## To do
Show each line of the records in which the word "bytes" occurs.

(Beginning of Records provided)

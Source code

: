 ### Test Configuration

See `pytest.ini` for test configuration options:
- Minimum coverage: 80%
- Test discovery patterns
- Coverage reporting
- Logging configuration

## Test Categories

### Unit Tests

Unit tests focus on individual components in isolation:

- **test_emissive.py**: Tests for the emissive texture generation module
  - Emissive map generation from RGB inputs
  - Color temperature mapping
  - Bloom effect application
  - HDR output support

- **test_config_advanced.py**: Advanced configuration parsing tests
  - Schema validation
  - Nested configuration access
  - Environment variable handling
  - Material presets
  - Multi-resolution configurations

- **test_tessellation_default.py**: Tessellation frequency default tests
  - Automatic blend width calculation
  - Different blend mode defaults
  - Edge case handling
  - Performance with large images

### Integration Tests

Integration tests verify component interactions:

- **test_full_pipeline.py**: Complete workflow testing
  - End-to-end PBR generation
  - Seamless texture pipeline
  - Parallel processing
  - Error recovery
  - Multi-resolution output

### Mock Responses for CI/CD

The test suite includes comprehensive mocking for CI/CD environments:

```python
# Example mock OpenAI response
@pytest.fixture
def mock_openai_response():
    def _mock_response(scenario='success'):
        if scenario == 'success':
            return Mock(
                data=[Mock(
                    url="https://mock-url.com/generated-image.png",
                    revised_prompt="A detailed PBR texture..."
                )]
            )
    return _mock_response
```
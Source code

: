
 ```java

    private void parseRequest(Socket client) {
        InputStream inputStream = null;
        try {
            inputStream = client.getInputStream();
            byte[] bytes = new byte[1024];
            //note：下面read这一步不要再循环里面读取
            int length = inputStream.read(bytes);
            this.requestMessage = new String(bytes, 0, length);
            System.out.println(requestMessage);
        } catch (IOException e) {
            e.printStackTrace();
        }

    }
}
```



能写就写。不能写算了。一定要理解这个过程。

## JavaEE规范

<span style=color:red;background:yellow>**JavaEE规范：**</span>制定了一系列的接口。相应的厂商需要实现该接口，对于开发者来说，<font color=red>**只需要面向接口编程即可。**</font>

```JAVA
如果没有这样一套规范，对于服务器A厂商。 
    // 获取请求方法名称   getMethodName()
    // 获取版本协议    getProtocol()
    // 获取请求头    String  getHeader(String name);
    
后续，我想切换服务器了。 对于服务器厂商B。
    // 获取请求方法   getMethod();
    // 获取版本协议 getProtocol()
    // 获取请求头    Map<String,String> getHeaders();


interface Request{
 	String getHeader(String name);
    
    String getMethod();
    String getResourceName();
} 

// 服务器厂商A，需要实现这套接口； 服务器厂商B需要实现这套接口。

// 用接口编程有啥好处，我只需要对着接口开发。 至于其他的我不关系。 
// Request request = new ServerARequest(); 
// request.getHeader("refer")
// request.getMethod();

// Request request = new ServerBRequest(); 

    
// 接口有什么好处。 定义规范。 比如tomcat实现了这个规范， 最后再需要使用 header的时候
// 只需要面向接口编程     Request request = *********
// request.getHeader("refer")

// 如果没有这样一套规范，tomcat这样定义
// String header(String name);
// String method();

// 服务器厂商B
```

(End of Records provided)

## Exercise solution
            byte[] bytes = new byte[1024];
            int length = inputStream.read(bytes);
            this.requestMessage = new String(bytes, 0, length);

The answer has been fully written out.